Bitcoin’in yaratıcısı olarak bilinen Satoshi Nakamoto, takma adını kullanan bir kişi veya bir grup “Eşten Eşe Elektronik Nakit Ödeme Sistemi” başlıklı bir çalışma yayınladı. Bu çalışmanın bir parçası olarak aynı zamanda ilk Blockchain veri tabanını tasarlamış, Aralık 2010’a kadar Bitcoin’i geliştirmeye devam etmiştir. Bitcoin hiçbir merkezi sisteme bağlı olmadan çalışabilen, manipülasyona yönelik müdahalelere karşı gerekli önlemlerin alındığı dijital bir para birimi olarak karşımıza çıktı. Kriptografi (güçlü şifreleme yöntemleri) teknikleri ve mutabakat yöntemleri ile veriyi kayıt altına alıp, bu veriyi tek bir merkezde tutmak yerine, kopyasını tüm kullanıcılara dağıtarak saklıyordu. Fakat her dijital veri kaydının kopyasının çıkarılması zaman problemi yaratıyordu ve Blockchain yapısı bu duruma yeni bir bakış açısı getiriyor. Blockchain dijital verinin kopyalanmasına izin verirken, bu kopyaların dağınık veri defteri sisteminde barınmasına izin vermiyor. Böylece Blockchain dijital enflasyon sorununa engel oluyor ve özellikle kripto para uygulamalarının kullanılabilirliğine olanak sağlıyor.

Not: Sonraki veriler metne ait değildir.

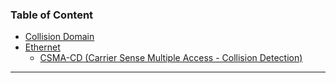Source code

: ### Table of Content

* [Collision Domain](Collision%20Domain.md)
* [Ethernet](Ethernet.md)
  * [CSMA-CD (Carrier Sense Multiple Access - Collision Detection)](CSMA-CD%20%28Carrier%20Sense%20Multiple%20Access%20-%20Collision%20Detection%29.md)

---
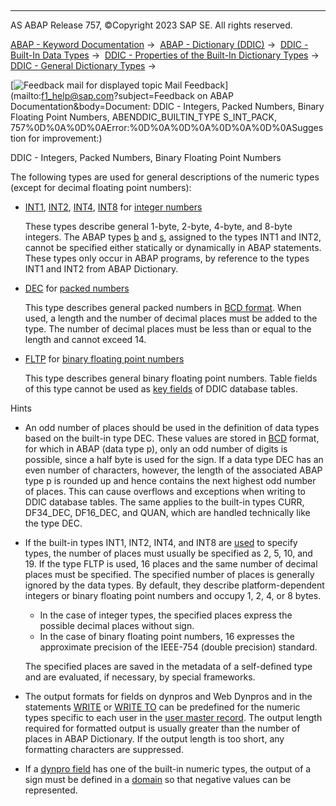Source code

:   

* * *

AS ABAP Release 757, ©Copyright 2023 SAP SE. All rights reserved.

[ABAP - Keyword Documentation](javascript:call_link\('abenabap.htm'\)) →  [ABAP - Dictionary (DDIC)](javascript:call_link\('abenabap_dictionary.htm'\)) →  [DDIC - Built-In Data Types](javascript:call_link\('abenddic_builtin_types_intro.htm'\)) →  [DDIC - Properties of the Built-In Dictionary Types](javascript:call_link\('abenddic_builtin_types_prop.htm'\)) →  [DDIC - General Dictionary Types](javascript:call_link\('abenddic_builtin_types_general.htm'\)) → 

 [![](Mail.gif?object=Mail.gif&sap-language=EN "Feedback mail for displayed topic") Mail Feedback](mailto:f1_help@sap.com?subject=Feedback on ABAP Documentation&body=Document: DDIC - Integers, Packed Numbers, Binary Floating Point Numbers, ABENDDIC_BUILTIN_TYPE
S_INT_PACK, 757%0D%0A%0D%0AError:%0D%0A%0D%0A%0D%0A%0D%0ASuggestion for improvement:)

DDIC - Integers, Packed Numbers, Binary Floating Point Numbers

The following types are used for general descriptions of the numeric types (except for decimal floating point numbers):

-   [INT1](javascript:call_link\('abenddic_builtin_types.htm'\)), [INT2](javascript:call_link\('abenddic_builtin_types.htm'\)), [INT4](javascript:call_link\('abenddic_builtin_types.htm'\)), [INT8](javascript:call_link\('abenddic_builtin_types.htm'\)) for [integer numbers](javascript:call_link\('abeninteger_glosry.htm'\) "Glossary Entry")
    
    These types describe general 1-byte, 2-byte, 4-byte, and 8-byte integers. The ABAP types [b](javascript:call_link\('abenbuiltin_types_numeric.htm'\)) and [s](javascript:call_link\('abenbuiltin_types_numeric.htm'\)), assigned to the types INT1 and INT2, cannot be specified either statically or dynamically in ABAP statements. These types only occur in ABAP programs, by reference to the types INT1 and INT2 from ABAP Dictionary.
    
-   [DEC](javascript:call_link\('abenddic_builtin_types.htm'\)) for [packed numbers](javascript:call_link\('abenpacked_number_glosry.htm'\) "Glossary Entry")
    
    This type describes general packed numbers in [BCD format](javascript:call_link\('abenbcd_glosry.htm'\) "Glossary Entry"). When used, a length and the number of decimal places must be added to the type. The number of decimal places must be less than or equal to the length and cannot exceed 14.
    
-   [FLTP](javascript:call_link\('abenddic_builtin_types.htm'\)) for [binary floating point numbers](javascript:call_link\('abenbinfloat_glosry.htm'\) "Glossary Entry")
    
    This type describes general binary floating point numbers. Table fields of this type cannot be used as [key fields](javascript:call_link\('abenddic_database_tables_key.htm'\)) of DDIC database tables.
    

Hints

-   An odd number of places should be used in the definition of data types based on the built-in type DEC. These values are stored in [BCD](javascript:call_link\('abenbcd_glosry.htm'\) "Glossary Entry") format, for which in ABAP (data type p), only an odd number of digits is possible, since a half byte is used for the sign. If a data type DEC has an even number of characters, however, the length of the associated ABAP type p is rounded up and hence contains the next highest odd number of places. This can cause overflows and exceptions when writing to DDIC database tables. The same applies to the built-in types CURR, DF34\_DEC, DF16\_DEC, and QUAN, which are handled technically like the type DEC.
-   If the built-in types INT1, INT2, INT4, and INT8 are [used](javascript:call_link\('abenddic_builtin_type_usage.htm'\)) to specify types, the number of places must usually be specified as 2, 5, 10, and 19. If the type FLTP is used, 16 places and the same number of decimal places must be specified. The specified number of places is generally ignored by the data types. By default, they describe platform-dependent integers or binary floating point numbers and occupy 1, 2, 4, or 8 bytes.
    
    -   In the case of integer types, the specified places express the possible decimal places without sign.
    -   In the case of binary floating point numbers, 16 expresses the approximate precision of the IEEE-754 (double precision) standard.
    
    The specified places are saved in the metadata of a self-defined type and are evaluated, if necessary, by special frameworks.
    
-   The output formats for fields on dynpros and Web Dynpros and in the statements [WRITE](javascript:call_link\('abapwrite-.htm'\)) or [WRITE TO](javascript:call_link\('abapwrite_to.htm'\)) can be predefined for the numeric types specific to each user in the [user master record](javascript:call_link\('abenuser_master_record_glosry.htm'\) "Glossary Entry"). The output length required for formatted output is usually greater than the number of places in ABAP Dictionary. If the output length is too short, any formatting characters are suppressed.
-   If a [dynpro field](javascript:call_link\('abendynpro_field_glosry.htm'\) "Glossary Entry") has one of the built-in numeric types, the output of a sign must be defined in a [domain](javascript:call_link\('abenddic_domains.htm'\)) so that negative values can be represented.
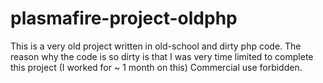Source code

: # plasmafire-project-oldphp

This is a very old project written in old-school and dirty php code.
The reason why the code is so dirty is that I was very time limited to complete this project (I worked for ~ 1 month on this)
Commercial use forbidden.
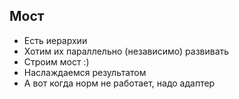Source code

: ## Мост
- Есть иерархии
- Хотим их параллельно (независимо) развивать
- Строим мост :)
- Наслаждаемся результатом
- А вот когда норм не работает, надо адаптер

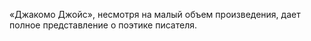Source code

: <!--2017-01-02 18:00:16-->
«Джакомо Джойс», несмотря на малый объем произведения, дает полное представление о поэтике писателя.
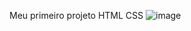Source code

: Meu primeiro projeto 
HTML
CSS
![image](https://github.com/ViniciusOlvChagass/portifolio/assets/157546700/5d0222fc-ee65-4178-b02e-92ca66214d9f)
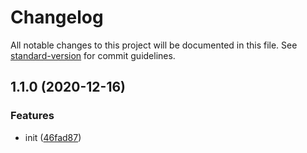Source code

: # Changelog

All notable changes to this project will be documented in this file. See [standard-version](https://github.com/conventional-changelog/standard-version) for commit guidelines.

## 1.1.0 (2020-12-16)


### Features

* init ([46fad87](https://github.com/ant-ife/ali-dcdn/commit/46fad876e6a06f65b9dd5079a5b8216b78e8d990))
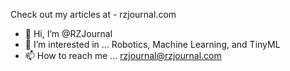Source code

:Check out my articles at - rzjournal.com

- 👋 Hi, I’m @RZJournal
- 👀 I’m interested in ... Robotics, Machine Learning, and TinyML
- 📫 How to reach me ... rzjournal@rzjournal.com

<!---
RZJournal/RZJournal is a ✨ special ✨ repository because its `README.md` (this file) appears on your GitHub profile.
You can click the Preview link to take a look at your changes.
--->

Blockchain teknolojisini anlamak için bazı temel kavramlara açıklık getirmek gerekiyor.:

Veri

İşlenmemiş, ham bilgi parçacığına verilen isimdir. Günümüzde günlük hayatta da kullandığımız, İngilizce ve Latince dillerinde kullanılan “data” kelimesinin Türkçe karşılığıdır. Verinin makine diline dönüşmesi, 1801 yılında karton plaklar üzerine delikler açılması ile başlamıştır. Akabinde 1960 yılında 8 inç büyüklüğünde Floppy Disk, 1990’lı yılların başında CD, 1990’lı yılların sonunda flash bellek (USB)  ve DVD, 2005 ve sonrasında Bulut (Cloud), 2010 yılından itibaren hiçbir fiziksel bir bileşen içermeyen SSD (solid state disk) ile beraber verinin depolanması sağlanmıştır.

Veri tabanları

1960’lı yılların başlarında “Database” yani Türkçe karşılığı “veri tabanı” kavramı, bilgisayar sistemleri için ilk kez kullanılmaya başlandı. İlişkisel veri tabanlarında veriler tablolarda saklanır ve bu tablolar arasında bağlantılar kurulur. Kullanıcılar tarafından verilerin nasıl saklandığı değil nasıl sunulduğu önemli olduğu için veri tabanında kayıtlı verilerin sorgulanması için SQL (Structured Query Language) dili kullanılır.

Kriptoloji

Üretilen veriyi kayıt altına alırken en önemli ihtiyaçlardan biri, verinin gizliliğinin korunmasını sağlamaktır. Kriptografi, üretilen verinin şifrelenmesidir. Kriptografi kelimesi dilimizde gizlilik anlamına gelen Yunanca “kryptos” kelimesinden ve yazı anlamına gelen Yunanca “graphien” kelimelerinden türemiştir. Şifreleme herhangi bir veri kümesini bir kural yapısı kullanarak rastgele görünen bir veri kümesine dönüştürür. Bu rastgele gibi görünen veri kümesi, ancak şifreleme yapılırken kullanılan anahtara sahip olanlar tarafından orijinal ve anlamlı haline dönüştürülebilir.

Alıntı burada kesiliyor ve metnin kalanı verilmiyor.